Sin embargo, el neologismo tecnológico que mejor define el momento actual es 'mierdificación' (enshittification), referido al rápido y profundo deterioro de las plataformas y servicios de Internet que todos conocemos, desde Facebook, X y Google hasta Amazon, Uber o TikTok.

El responsable de acuñar este explícito término es el canadiense Cory Doctorow, activista en defensa de los derechos de los internautas, ingeniero informático, periodista y escritor de ciencia ficción que ha publicado en EEUU el libro Enshittification: Why Everything Suddenly Got Worse and What To Do About It, que Capitán Swing editará en España a lo largo de 2026.

En conversación con EL ESPAÑOL-Omicrono, Doctorow recuerda cómo empezó a irse todo... a la mierda. "Tenía problemas para usar TripAdvisor mientras estaba de vacaciones, porque la conexión era lenta y la web tiene tantos rastreadores que se bloqueaba todo el rato.

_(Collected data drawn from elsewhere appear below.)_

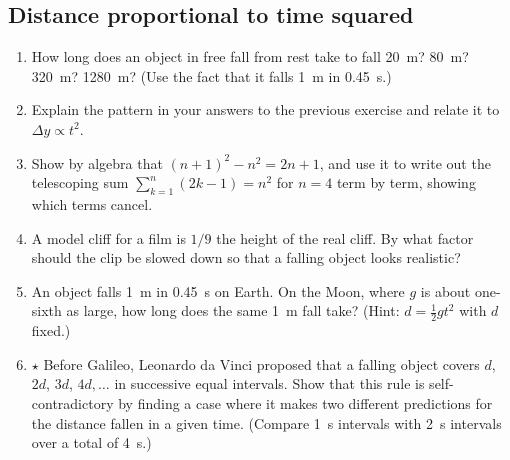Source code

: \documentclass[11pt,twoside,openany]{book}
\begin{document}
\subsection*{Distance proportional to time squared}
\begin{enumerate}[label=\textbf{\thechapter.\arabic*},resume=exercises,leftmargin=*]
  \item How long does an object in free fall from rest take to fall \SI{20}{\metre}? \SI{80}{\metre}? \SI{320}{\metre}? \SI{1280}{\metre}? (Use the fact that it falls \SI{1}{\metre} in \SI{0.45}{\second}.)
  \item Explain the pattern in your answers to the previous exercise and relate it to $\Delta y \propto t^2$.
  \item Show by algebra that $(n+1)^2 - n^2 = 2n + 1$, and use it to write out the telescoping sum $\sum_{k=1}^{n}(2k-1) = n^2$ for $n = 4$ term by term, showing which terms cancel.\label{ex:algebra}
  \item A model cliff for a film is $1/9$ the height of the real cliff. By what factor should the clip be slowed down so that a falling object looks realistic?
  \item An object falls \SI{1}{\metre} in \SI{0.45}{\second} on Earth. On the Moon, where $g$ is about one-sixth as large, how long does the same \SI{1}{\metre} fall take? (Hint: $d = \tfrac12 g t^2$ with $d$ fixed.)
  \item $\star$ Before Galileo, Leonardo da Vinci proposed that a falling object covers $d$, $2d$, $3d$, $4d, \ldots$ in successive equal intervals. Show that this rule is self-contradictory by finding a case where it makes two different predictions for the distance fallen in a given time. (Compare \SI{1}{\second} intervals with \SI{2}{\second} intervals over a total of \SI{4}{\second}.)
\end{enumerate}
\end{document}
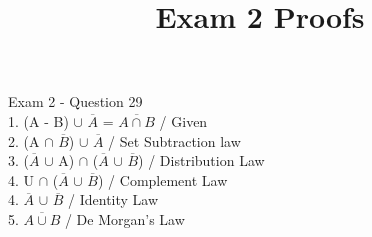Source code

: \documentclass{article}
\title{Exam 2 Proofs}
\author{}
\date{}
\begin{document}
	\normalsize
	Exam 2 - Question 29 \\
	1. (A - B) $\cup$ $\overline{A}$ = $\overline{A \cap B}$ \quad / Given \\
	2. (A $\cap$ $\overline{B}$) $\cup$ $\overline{A}$ \qquad \quad \quad \space/ Set Subtraction law \\
	3. ($\overline{A}$ $\cup$ A) $\cap$ ($\overline{A}$ $\cup$ $\overline{B}$) \enspace \enspace / Distribution Law \\
	4. U $\cap$ ($\overline{A}$ $\cup$ $\overline{B}$) \qquad \quad \enspace / Complement Law \\
	4. $\overline{A}$ $\cup$ $\overline{B}$ \qquad \qquad \qquad / Identity Law \\
	5. $\overline{A \cup B}$  \qquad  \qquad \qquad / De Morgan's Law 
\end{document}
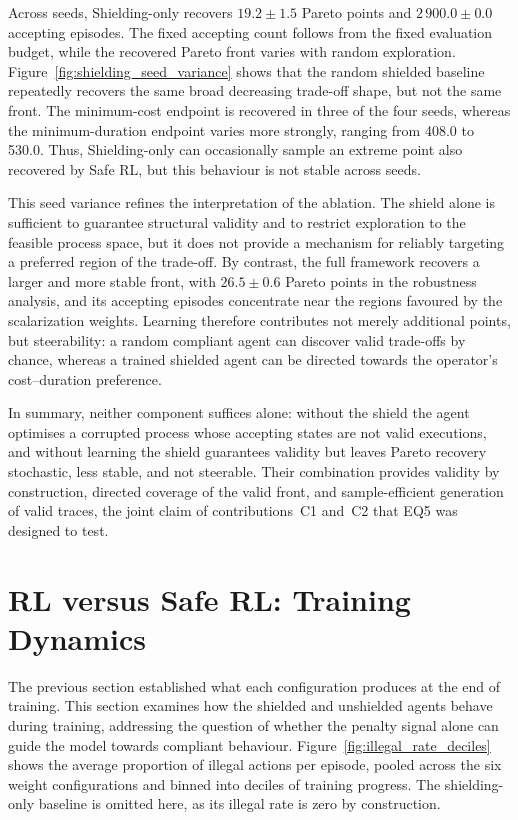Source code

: Across seeds, Shielding-only recovers $19.2 \pm 1.5$ Pareto points and
$2\,900.0 \pm 0.0$ accepting episodes. The fixed accepting count follows
from the fixed evaluation budget, while the recovered Pareto front
varies with random exploration. Figure~\ref{fig:shielding_seed_variance}
shows that the random shielded baseline repeatedly recovers the same
broad decreasing trade-off shape, but not the same front. The
minimum-cost endpoint is recovered in three of the four seeds, whereas
the minimum-duration endpoint varies more strongly, ranging from 408.0
to 530.0. Thus, Shielding-only can occasionally sample an extreme point
also recovered by Safe \ac{RL}, but this behaviour is not stable across
seeds.

This seed variance refines the interpretation of the ablation. The
shield alone is sufficient to guarantee structural validity and to
restrict exploration to the feasible process space, but it does not
provide a mechanism for reliably targeting a preferred region of the
trade-off. By contrast, the full framework recovers a larger and more
stable front, with $26.5 \pm 0.6$ Pareto points in the robustness
analysis, and its accepting episodes concentrate near the regions
favoured by the scalarization weights. Learning therefore contributes
not merely additional points, but steerability: a random compliant agent
can discover valid trade-offs by chance, whereas a trained shielded
agent can be directed towards the operator's cost--duration preference.


In summary, neither component suffices alone: without the shield the
agent optimises a corrupted process whose accepting states are not
valid executions, and without learning the shield guarantees validity
but leaves Pareto recovery stochastic, less stable, and not steerable.
Their combination provides validity by construction, directed coverage
of the valid front, and sample-efficient generation of valid traces, the
joint claim of contributions~C1 and~C2 that EQ5 was designed to test.
\section{\ac{RL} versus Safe \ac{RL}: Training Dynamics}
\label{sec:rl_vs_safe_rl}

The previous section established what each configuration produces at the end of training. This section examines how the shielded and unshielded agents behave during training, addressing the question of whether the penalty signal alone can guide the model towards compliant behaviour. Figure~\ref{fig:illegal_rate_deciles} shows the average proportion of illegal actions per episode, pooled across the six weight configurations and binned into deciles of training progress. The shielding-only baseline is omitted here, as its illegal rate is zero by construction.

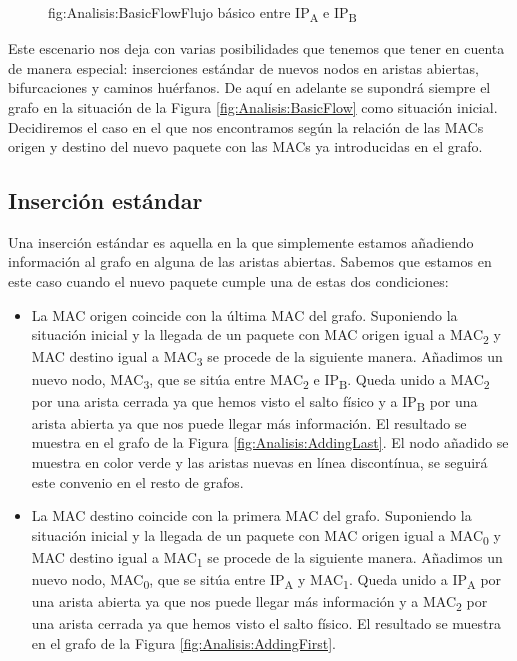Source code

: \documentclass[tfg,epsbased,lof,lot,loa,covers,final,copyright,overleaf]{tfgtfmthesisuam}
\begin{document}
\begin{figure}[Flujo básico entre dos IPs]{fig:Analisis:BasicFlow}{Flujo básico entre IP\textsubscript{A} e IP\textsubscript{B}}
    
\end{figure}

Este escenario nos deja con varias posibilidades que tenemos que tener en cuenta de manera especial: inserciones estándar de nuevos nodos en aristas abiertas, bifurcaciones y caminos huérfanos. De aquí en adelante se supondrá siempre el grafo en la situación de la Figura \ref{fig:Analisis:BasicFlow} como situación inicial. Decidiremos el caso en el que nos encontramos según la relación de las MACs origen y destino del nuevo paquete con las MACs ya introducidas en el grafo.

\subsection{Inserción estándar}
Una inserción estándar es aquella en la que simplemente estamos añadiendo información al grafo en alguna de las aristas abiertas. Sabemos que estamos en este caso cuando el nuevo paquete cumple una de estas dos condiciones:
\begin{itemize}
    \item La MAC origen coincide con la última MAC del grafo. Suponiendo la situación inicial y la llegada de un paquete con MAC origen igual a MAC\textsubscript{2} y MAC destino igual a MAC\textsubscript{3} se procede de la siguiente manera. Añadimos un nuevo nodo, MAC\textsubscript{3}, que se sitúa entre MAC\textsubscript{2} e IP\textsubscript{B}. Queda unido a  MAC\textsubscript{2} por una arista cerrada ya que hemos visto el salto físico y a IP\textsubscript{B} por una arista abierta ya que nos puede llegar más información. El resultado se muestra en el grafo de la Figura \ref{fig:Analisis:AddingLast}. El nodo añadido se muestra en color verde y las aristas nuevas en línea discontínua, se seguirá este convenio en el resto de grafos.
    \item La MAC destino coincide con la primera MAC del grafo. Suponiendo la situación inicial y la llegada de un paquete con MAC origen igual a MAC\textsubscript{0} y MAC destino igual a MAC\textsubscript{1} se procede de la siguiente manera. Añadimos un nuevo nodo, MAC\textsubscript{0}, que se sitúa entre IP\textsubscript{A} y MAC\textsubscript{1}. Queda unido a IP\textsubscript{A} por una arista abierta ya que nos puede llegar más información y a  MAC\textsubscript{2} por una arista cerrada ya que hemos visto el salto físico. El resultado se muestra en el grafo de la Figura \ref{fig:Analisis:AddingFirst}.
\end{itemize}
\end{document}
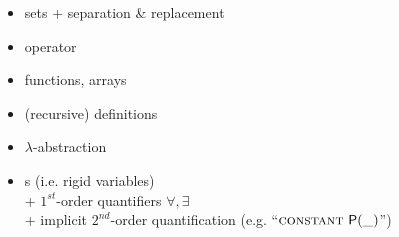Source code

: {

\begin{itemize}
  \item sets + separation \& replacement
  \item {} operator
  \item functions, arrays
  \item (recursive) definitions
  \item $\lambda$-abstraction

  \item {}s (i.e. rigid variables)\\
    \hspace{20pt} +  $1^{st}$-order quantifiers $\forall, \exists$\\
    \hspace{20pt} + implicit $2^{nd}$-order quantification {\color{ForestGreen}(e.g. ``$\mathsf{ \textsc{constant}\ P(\_)}$'')}
\end{itemize}
\vspace{-15pt}

\vspace{34pt}
}


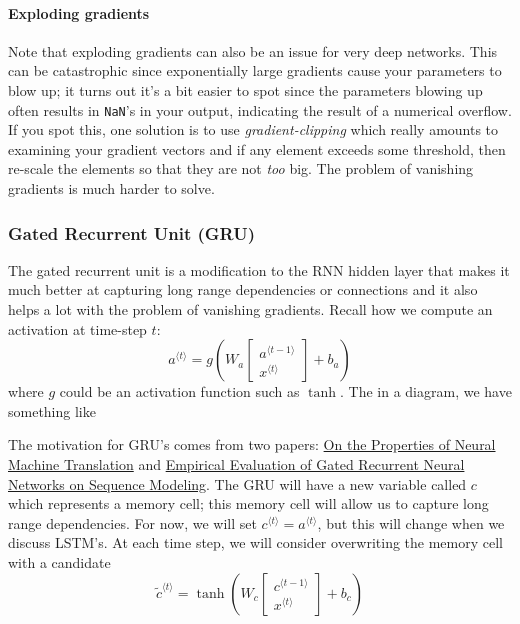\documentclass[12pt]{article}
\begin{document}
\paragraph{Exploding gradients} Note that exploding gradients can also be an issue for very deep networks. This can be catastrophic since exponentially large gradients cause your parameters to blow up; it turns out it's a bit easier to spot since the parameters blowing up often results in \texttt{NaN}'s in your output, indicating the result of a numerical overflow. If you spot this, one solution is to use \emph{gradient-clipping} which really amounts to examining your gradient vectors and if any element exceeds some threshold, then re-scale the elements so that they are not \emph{too} big. The problem of vanishing gradients is much harder to solve.

\subsubsection{Gated Recurrent Unit (GRU)} The gated recurrent unit is a modification to the RNN hidden layer that makes it much better at capturing long range dependencies or connections and it also helps a lot with the problem of vanishing gradients. Recall how we compute an activation at time-step $t$:
\[
a^{\langle t \rangle} = g(W_a \begin{bmatrix} a^{\langle t-1 \rangle} \\ x^{\langle t \rangle} \end{bmatrix} + b_a)
\]
where $g$ could be an activation function such as $\tanh$. The in a diagram, we have something like
\begin{figure}[h]
  \centering
\end{figure}
The motivation for GRU's comes from two papers: \href{https://arxiv.org/pdf/1409.1259.pdf}{On the Properties of Neural Machine Translation} and \href{https://arxiv.org/abs/1412.3555}{Empirical Evaluation of Gated Recurrent Neural Networks on Sequence Modeling}. The GRU will have a new variable called $c$ which represents a memory cell; this memory cell will allow us to capture long range dependencies. For now, we will set $c^{\langle t \rangle} = a^{\langle t \rangle}$, but this will change when we discuss LSTM's. At each time step, we will consider overwriting the memory cell with a candidate \[
\tilde c^{\langle t \rangle} = \tanh\left(W_c \begin{bmatrix} c^{\langle t-1 \rangle}   \\ x^{\langle t \rangle} \end{bmatrix} + b_c \right)
\]
\end{document}
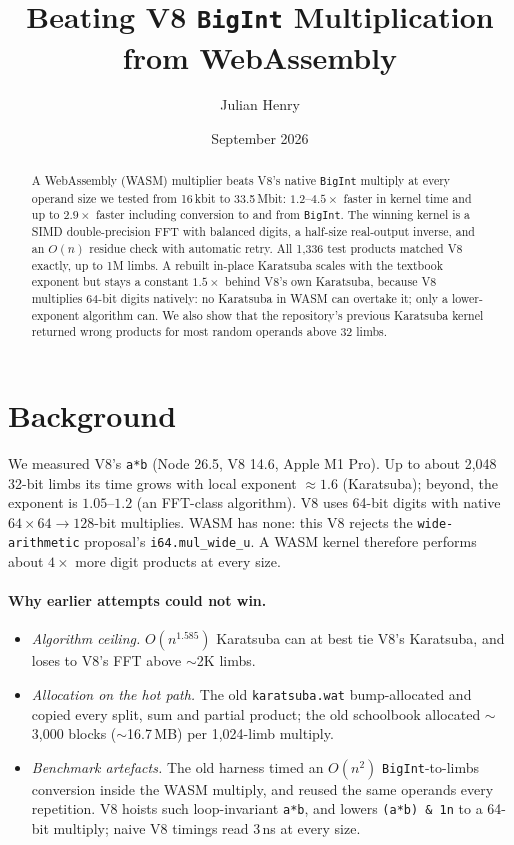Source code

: \documentclass[10pt,twocolumn]{article}
\title{Beating V8 \texttt{BigInt} Multiplication from WebAssembly}
\author{Julian Henry}
\date{September 2026}
\begin{document}
\maketitle

\begin{abstract}
A WebAssembly (WASM) multiplier beats V8's native \texttt{BigInt} multiply at every
operand size we tested from 16\,kbit to 33.5\,Mbit: $1.2$--$4.5\times$ faster in kernel
time and up to $2.9\times$ faster including conversion to and from \texttt{BigInt}.
The winning kernel is a SIMD double-precision FFT with balanced digits, a half-size
real-output inverse, and an $O(n)$ residue check with automatic retry. All 1,336 test
products matched V8 exactly, up to 1M limbs. A rebuilt in-place Karatsuba scales with
the textbook exponent but stays a constant $1.5\times$ behind V8's own Karatsuba,
because V8 multiplies 64-bit digits natively: no Karatsuba in WASM can overtake it; only
a lower-exponent algorithm can. We also show that the repository's previous Karatsuba
kernel returned wrong products for most random operands above 32 limbs.
\end{abstract}

\section{Background}
We measured V8's \texttt{a*b} (Node 26.5, V8 14.6, Apple M1 Pro). Up to about 2,048
32-bit limbs its time grows with local exponent $\approx 1.6$ (Karatsuba); beyond, the
exponent is $1.05$--$1.2$ (an FFT-class algorithm). V8 uses 64-bit digits with native
$64\times64\to128$-bit multiplies. WASM has none: this V8 rejects the
\texttt{wide-arithmetic} proposal's \texttt{i64.mul\_wide\_u}. A WASM kernel therefore
performs about $4\times$ more digit products at every size.

\paragraph{Why earlier attempts could not win.}
\begin{itemize}
\item \emph{Algorithm ceiling.} $O(n^{1.585})$ Karatsuba can at best tie V8's Karatsuba,
  and loses to V8's FFT above $\sim$2K limbs.
\item \emph{Allocation on the hot path.} The old \texttt{karatsuba.wat} bump-allocated and
  copied every split, sum and partial product; the old schoolbook allocated $\sim$3,000
  blocks ($\sim$16.7\,MB) per 1,024-limb multiply.
\item \emph{Benchmark artefacts.} The old harness timed an $O(n^2)$ \texttt{BigInt}-to-limbs
  conversion inside the WASM multiply, and reused the same operands every repetition.
  V8 hoists such loop-invariant \texttt{a*b}, and lowers \texttt{(a*b) \& 1n} to a 64-bit
  multiply; naive V8 timings read 3\,ns at every size.
\end{itemize}
\end{document}
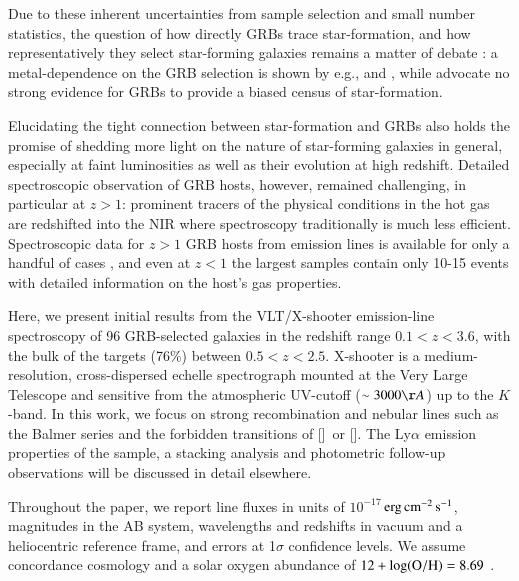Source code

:\documentclass[traditabstract, longauth]{aa}
\newcommand{\erg}{$\rm{erg\,cm^{-2}\,s^{-1}}$}
\newcommand{\oh}{12+\log(\rm{O/H})}
\newcommand{\oii}{[\ion{O}{ii}]}
\newcommand{\oiii}{[\ion{O}{iii}]}
\begin{document}
Due to these inherent uncertainties from sample selection and small number statistics, the question of how directly GRBs trace star-formation, and how representatively they select star-forming galaxies remains a matter of debate \citep[e.g.,][]{2012ApJ...755...85M, 2014arXiv1409.7064V, 2015arXiv150304246S}: a metal-dependence on the GRB selection is shown by e.g., \citet{2013ApJ...774..119G} and \citet{2013ApJ...778..128P}, while \citet{2014A&A...565A.112H} advocate no strong evidence for GRBs to provide a biased census of star-formation.
 
Elucidating the tight connection between star-formation and GRBs also holds the promise of shedding more light on the nature of star-forming galaxies in general, especially at faint luminosities as well as their evolution at high redshift. Detailed spectroscopic observation of GRB hosts, however, remained challenging, in particular at $z>1$: prominent tracers of the physical conditions in the hot gas are redshifted into the NIR where spectroscopy traditionally is much less efficient. Spectroscopic data for $z > 1$ GRB hosts from emission lines is available for only a handful of cases \citep[e.g.,][]{2012MNRAS.419.3039C, 2014arXiv1409.6315F, 2015Silviasubm}, and even at $z < 1$ the largest samples \citep{2009ApJ...691..182S, 2010AJ....139..694L, 2013ApJ...774..119G} contain only 10-15 events with detailed information on the host's gas properties.

Here, we present initial results from the VLT/X-shooter emission-line spectroscopy of 96 GRB-selected galaxies in the redshift range $0.1<z<3.6$, with the bulk of the targets (76\%) between $0.5<z<2.5$. X-shooter is a medium-resolution, cross-dispersed echelle spectrograph mounted at the Very Large Telescope \citep{2011A&A...536A.105V} and sensitive from the atmospheric UV-cutoff ($\sim 3000\AA$) up to the $K$-band. In this work, we focus on strong recombination and nebular lines such as the Balmer series and the forbidden transitions of \oii\, or \oiii. The Ly$\alpha$ emission properties of the sample, a stacking analysis and photometric follow-up observations will be discussed in detail elsewhere. 

Throughout the paper, we report line fluxes in units of $10^{-17}\,$\erg, magnitudes in the AB system, wavelengths and redshifts in vacuum and a heliocentric reference frame, and errors at 1$\sigma$ confidence levels. We assume concordance cosmology \citep[][$\Omega_{\rm{m}}=0.315$, $\Omega_\Lambda=0.685$, $H_0=67.3\,\rm{km}\,s^{-1}\, Mpc^{-1}$]{2014A&A...571A..16P} and a solar oxygen abundance of $\oh=8.69$ \citep{2009ARA&A..47..481A}.
\end{document}
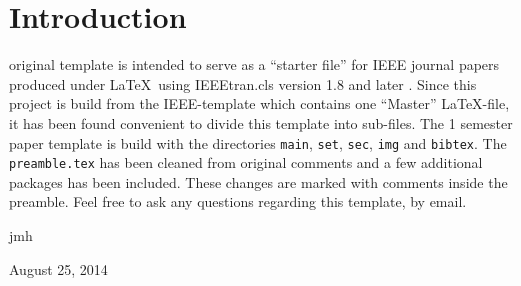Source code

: 
\section{Introduction}
 original template is intended to serve as a ``starter file''
for IEEE journal papers produced under \LaTeX\ using
IEEEtran.cls version 1.8 and later \cite{IEEEhowto:IEEEtranpage}. Since this project is build from the IEEE-template which contains one ``Master'' \LaTeX-file, it has been found convenient to divide this template into sub-files. The 1 semester paper template is build with the directories \texttt{main}, \texttt{set}, \texttt{sec}, \texttt{img} and \texttt{bibtex}. The \texttt{preamble.tex} has been cleaned from original comments and a few additional packages has been included. These changes are marked with comments inside the preamble. Feel free to ask any questions regarding this template, by email.


\hfill jmh
 
\hfill August 25, 2014




% 
% 
% 
% 
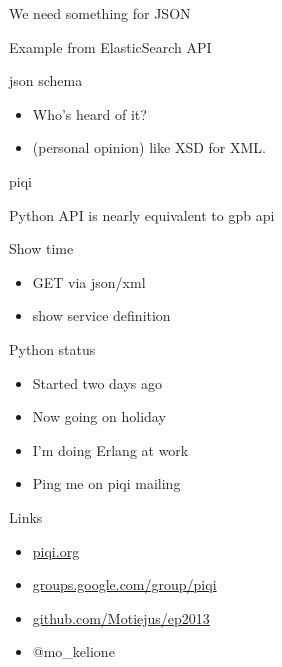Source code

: \documentclass[14pt]{beamer}
\newcommand{\listing}[1]{
    {\tiny }
}
\begin{document}
\begin{frame}{We need something for JSON}
    \listing{example.json}
    {\small Example from ElasticSearch API}
\end{frame}

\begin{frame}{json schema}
    \begin{itemize}
        \item Who's heard of it?
        \item (personal opinion) like XSD for XML.
    \end{itemize}
\end{frame}

\begin{frame}{piqi}
    \listing{../demo/priv/person.piqi}
\end{frame}

\begin{frame}{Python API is nearly equivalent to gpb api}
    \listing{pysession.txt}
\end{frame}

\begin{frame}{Show time}
    \begin{itemize}
        \item GET via json/xml
            \pause
        \item show service definition
    \end{itemize}
\end{frame}

\begin{frame}{Python status}
    \begin{itemize}
        \item Started two days ago
        \item Now going on holiday
            \pause
        \item I'm doing Erlang at work
        \item Ping me on piqi mailing
    \end{itemize}
\end{frame}

\begin{frame}{Links}
    \begin{itemize}
        \item \url{piqi.org}
        \item \url{groups.google.com/group/piqi}
        \item \url{github.com/Motiejus/ep2013}
        \item @mo\_kelione
    \end{itemize}
\end{frame}
\end{document}
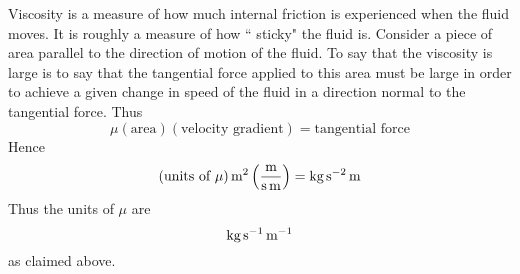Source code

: Viscosity is a measure of how much internal friction is experienced
when the fluid moves. It is roughly a measure of how \textquotedblleft
sticky" the fluid is. Consider a piece of area parallel to the
direction of motion of the fluid. To say that the viscosity is large
is to say that the tangential force applied to this area must be large
in order to achieve a given change in speed of the fluid in a
direction normal to the tangential force. Thus
\begin{equation*}
  \mu (\text{area}) (\text{velocity gradient}) =\text{
    tangential force}
\end{equation*}
Hence
\begin{equation*}
  (\mbox{\rm units of $\mu$}) \mathop{\textrm{\rm m}}\nolimits^2\left(\frac{\mathop{\textrm{\rm m}}\nolimits}{\mathop{\textrm{\rm s}}\nolimits \mathop{\textrm{\rm m}}\nolimits}\right)
  = \mathop{\textrm{\rm kg}}\nolimits\mathop{\textrm{\rm s}}\nolimits^{-2}\mathop{\textrm{\rm m}}\nolimits
\end{equation*}
Thus the units of $\mu $ are
\begin{equation*}
  \mathop{\textrm{\rm kg}}\nolimits\mathop{\textrm{\rm s}}\nolimits^{-1}\mathop{\textrm{\rm m}}\nolimits^{-1}
\end{equation*}
as claimed above.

En un arranque de ira, tuiteé: “¿Alguien de TripAdvisor ha viajado alguna vez en su vida? Es el sitio web más ‘mierdificado’ que he usado nunca”.

El éxito del término no fue instantáneo, pero se fue asentando poco a poco en su blog, en artículos periodísticos de órbita anglosajona y en las redes sociales, hasta el punto de ser reconocido en 2024 como palabra del año por el prestigioso Diccionario Macquarie y la American Dialect Society. “Que tanta gente lo haya adoptado es característico de una frustración muy generalizada”, sostiene el también autor de novelas y relatos de ciencia ficción como Radicalizado o Walkaway.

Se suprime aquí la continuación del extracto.